With an already difficult job of keeping animals off the streets, the director of Jessamine County's Animal Care and Control says Kentucky's legislature hasn't done them any favors.
"So far we haven’t met much resistance (from customers) but it’s been a nightmare to set up," said director Frank Ruggiero.
The expansion of the state's sales tax now includes animal adoptions, but he says not every local shelter he talked to was aware of that.
"It was like on June 29. They said 'Our fiscal court don’t know anything about it. We haven’t done anything,'" he said.
Ruggiero said he hopes an exception can be made for organizations like his.

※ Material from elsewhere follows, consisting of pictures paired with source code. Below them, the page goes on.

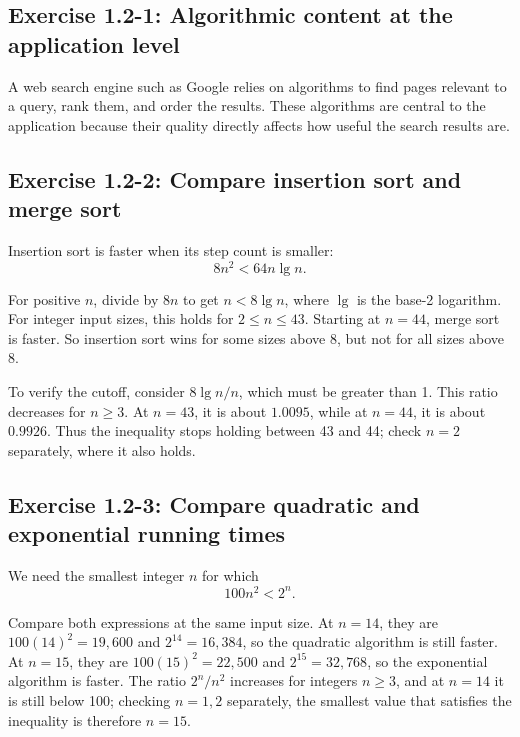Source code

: \documentclass[11pt]{article}
\begin{document}
\subsection*{Exercise 1.2-1: Algorithmic content at the application level}

A web search engine such as Google relies on algorithms to find pages relevant
to a query, rank them, and order the results. These algorithms are central to
the application because their quality directly affects how useful the search
results are.

\subsection*{Exercise 1.2-2: Compare insertion sort and merge sort}

Insertion sort is faster when its step count is smaller:
\begin{equation*}
    8n^2 < 64n \lg n.
\end{equation*}

For positive $n$, divide by $8n$ to get $n < 8\lg n$, where $\lg$ is the
base-2 logarithm. For integer input sizes, this holds for $2 \le n \le 43$.
Starting at $n=44$, merge sort is faster. So insertion sort wins for some sizes
above 8, but not for all sizes above 8.

To verify the cutoff, consider $8\lg n/n$, which must be greater than 1. This
ratio decreases for $n \ge 3$. At $n=43$, it is about $1.0095$, while at
$n=44$, it is about $0.9926$. Thus the inequality stops holding between 43 and
44; check $n=2$ separately, where it also holds.

\subsection*{Exercise 1.2-3: Compare quadratic and exponential running times}

We need the smallest integer $n$ for which
\begin{equation*}
    100n^2 < 2^n.
\end{equation*}

Compare both expressions at the same input size. At $n=14$, they are
$100(14)^2=19{,}600$ and $2^{14}=16{,}384$, so the quadratic algorithm is
still faster. At $n=15$, they are $100(15)^2=22{,}500$ and
$2^{15}=32{,}768$, so the exponential algorithm is faster. The ratio
$2^n/n^2$ increases for integers $n \ge 3$, and at $n=14$ it is still below
100; checking $n=1,2$ separately, the smallest value that satisfies the
inequality is therefore $n=15$.
\end{document}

"Nine dollars is not a lot of money but when you go to Craigslist or look on Craigslist free to a good home, the puppy mills and the backyard breeders, they aren't subject to charging sales tax. It’s going to hurt us in the long run."
Republican lawmakers used the expansion of the state's sales tax to offset cuts to personal and business income taxes. They've said they could pass a law next year to exempt non-profits.
Ruggiero hopes that happens, because the extra cost could have a direct impact on the animals they see.
"When we explain to the owner what the fees are a lot of times we get told 'Well, I’ll just leave the animal there rather than having to pay.' Now we have to charge an additional 6% sales tax on those fees. It’s going to make it even harder for us to get all of these dogs back to their owners. Some owners are just not going to pay it," Ruggiero said.